If it's a sport climbing harness, why am I writing a review about it as an alpine harness? Well, every gram counts just as much in alpinism as it does in sport climbing, so why not use a harness like the Hirundos? What else do you need in an alpine harness that this one doesn't have?
"I need adjustable leg loops."
Do you? The Hirundos, along with several other fixed leg loop harnesses on the market, is able to accommodate variations in thigh diameter with a bit of elastication. I got this harness in my usual size, and it's versatile enough to handle everything from a thin pair of shorts to the several layers of insulation required for winter mountaineering.
"I need adjustable leg loops so I can put my harness on without stepping through the leg loops when wearing crampons or skis."
This may be the one valid argument against taking a harness like this to snowy places, but if you really want the ability to put on a harness without stepping through it, the only option that makes sense is a Bod-style harness. It's too time consuming to unthread and rethread each leg of a standard fully adjustable harness. With a bit of forethought you can make sure you always have your harness on before your skis or crampons, or that the place you choose to put your harness on is comfortable and safe enough to be able to take your skis or crampons off first.
"I need loads of gear loops and somewhere to put my ice clippers."
This one's got four gear loops, two designated ice clipper 'ports' and another place where you could fiddle one in quite satisfactorily.
The advantages of the Hirundos harness
The Hirundos harness weighs 300g (medium), which compares favourably with other lightweight harnesses on the market (the Black Diamond Ozone is 320g but only has two gear loops; Arc'teryx super Gucci harnesses are around 300g but very expensive). Adding in adjustable leg loops bumps up the weight (Petzl Adjama: 435g, Black Diamond Alpine Bod: 395g, DMM Supercouloir: 335g). You could go even lighter than the Hirundos - Cilao make a super-light harness at 82g - but not without sacrificing comfort. If you envisage doing any hanging around in your harness then a bit of padding will make life easier.

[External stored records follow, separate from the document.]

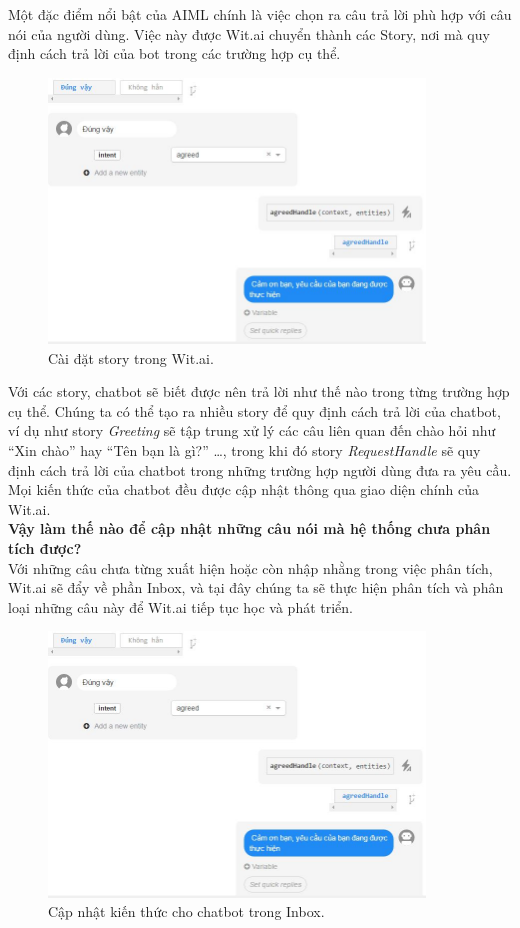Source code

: \documentclass[12pt]{report}
\begin{document}
Một đặc điểm nổi bật của AIML chính là việc chọn ra câu trả lời phù hợp với câu nói của người dùng. Việc này được Wit.ai chuyển thành các Story, nơi mà quy định cách trả lời của bot trong các trường hợp cụ thể. 
 
\begin{figure}[H] \label{fig:story-wit}
	\centering
	\includegraphics[width=10cm]{Pics/Chap6/story.JPG}
	\caption{Cài đặt story trong Wit.ai.}
\end{figure}

Với các story, chatbot sẽ biết được nên trả lời như thế nào trong từng trường hợp cụ thể. Chúng ta có thể tạo ra nhiều story để quy định cách trả lời của chatbot, ví dụ như story \textit{Greeting} sẽ tập trung xử lý các câu liên quan đến chào hỏi như ``Xin chào'' hay ``Tên bạn là gì?'' \ldots, trong khi đó story \textit{RequestHandle} sẽ quy định cách trả lời của chatbot trong những trường hợp người dùng đưa ra yêu cầu. Mọi kiến thức của chatbot đều được cập nhật thông qua giao diện chính của Wit.ai. \\[0.5cm]
\noindent \textbf{Vậy làm thế nào để cập nhật những câu nói mà hệ thống chưa phân tích được?\\[0.5cm]}
Với những câu chưa từng xuất hiện hoặc còn nhập nhằng trong việc phân tích, Wit.ai sẽ đẩy về phần Inbox, và tại đây chúng ta sẽ thực hiện phân tích và phân loại những câu này để Wit.ai tiếp tục học và phát triển.

\begin{figure}[H] \label{fig:inbox-wit}
	\centering
	\includegraphics[width=10cm]{Pics/Chap6/story.JPG}
	\caption{Cập nhật kiến thức cho chatbot trong Inbox.}
\end{figure}
\end{document}
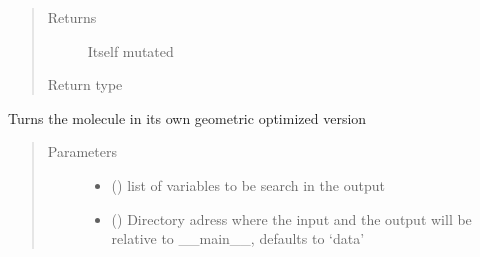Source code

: \documentclass[letterpaper,10pt,english]{sphinxmanual}
\begin{document}
\begin{fulllineitems}
\begin{fulllineitems}
\begin{quote}
\begin{description}
\item[{Returns}] \leavevmode
\sphinxAtStartPar
Itself mutated

\item[{Return type}] \leavevmode
\sphinxAtStartPar
{\hyperref[\detokenize{molecular:molecular.Molecule}]{}}

\end{description}\end{quote}

\end{fulllineitems}


\begin{fulllineitems}
\label{\detokenize{molecular:molecular.Molecule.optg}}
\sphinxAtStartPar
Turns the molecule in its own geometric optimized version
\begin{quote}\begin{description}
\item[{Parameters}] \leavevmode\begin{itemize}
\item {} 
\sphinxAtStartPar
{} (\sphinxstyleliteralemphasis{\sphinxupquote{{[}}}\sphinxstyleliteralemphasis{\sphinxupquote{{]}}}) \textendash{} list of variables to be search in the output

\item {} 
\sphinxAtStartPar
{} (\sphinxstyleliteralemphasis{\sphinxupquote{, }}) \textendash{} Directory adress where the input and the output will be relative to \_\_main\_\_, defaults to
‘data’


\end{itemize}
\end{description}
\end{quote}
\end{fulllineitems}
\end{fulllineitems}
\end{document}
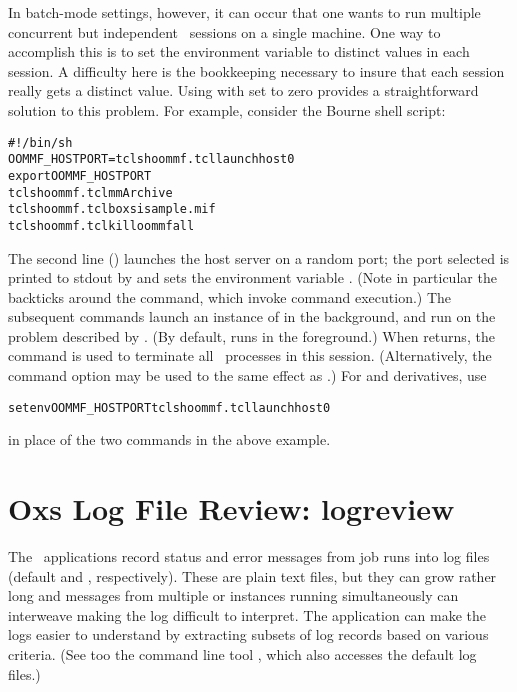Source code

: In batch-mode settings, however, it can occur that one wants to run
multiple concurrent but independent \OOMMF\ sessions on a single
machine.  One way to accomplish this is to set the environment
variable  to distinct values in each session.
A difficulty here is the bookkeeping necessary to insure that each
session really gets a distinct value.  Using  with
 set to zero provides a straightforward solution to this
problem.  For example, consider the Bourne shell script:
\begin{alltt}
   #!/bin/sh
   OOMMF_HOSTPORT=\backtick{}tclsh oommf.tcl launchhost 0\backtick
   export OOMMF_HOSTPORT
   tclsh oommf.tcl mmArchive
   tclsh oommf.tcl boxsi sample.mif
   tclsh oommf.tcl killoommf all
\end{alltt}\html{\\}
The second line () launches the host server
on a random port; the port selected is printed to stdout by
 and sets the environment variable
.  (Note in particular the backticks around the
 command, which invoke command execution.)  The
subsequent commands launch an instance of  in the
background, and run  on the problem described by
.  (By default,  runs in the foreground.)
When  returns, the  command is used to
terminate all \OOMMF\ processes in this session.  (Alternatively, the
 command option  may be used to the same effect
as .)  For  and derivatives, use
\begin{alltt}
   setenv OOMMF_HOSTPORT \backtick{}tclsh oommf.tcl launchhost 0\backtick
\end{alltt}\html{\\}
in place of the two  commands in the above
example.



\section{Oxs Log File Review: logreview\label{sec:logreview}}%
The \OOMMF\ applications
 record status and error
messages from job runs into log files (default
 and , respectively). These
are plain text files, but they can grow rather long and messages from
multiple  or  instances running simultaneously can
interweave making the log difficult to interpret. The 
application can make the logs easier to understand by extracting subsets
of log records based on various criteria. (See too the command line
tool , which also
accesses the default log files.)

The Hirundos is probably not quite as comfy to be hanging in as a more substantial model, but it seemed pretty good for the limited amount of hanging I did in it - it's certainly more comfortable than a Bod-style harness for this - and it was comfortable to wear and climb in.
It's also super fast to put on (assuming you don't have to take your crampons off to do so), since you only have one buckle to worry about, and that's a simple auto-locking buckle, so you just step into it and cinch it up.
Petzl Hirundos Harness
The Hirundos toilet system (for number 2s or girls without she-wees) is a little fiddly to manage with gloves on – instead of having a buckle at the rear to drop the legs, there is just a metal hook and a small elastic loop. With a bit of practice it's OK, but it's not perfect. You could probably solve this with the purchase of some plastic buckles and 20 min of sewing in front of the telly.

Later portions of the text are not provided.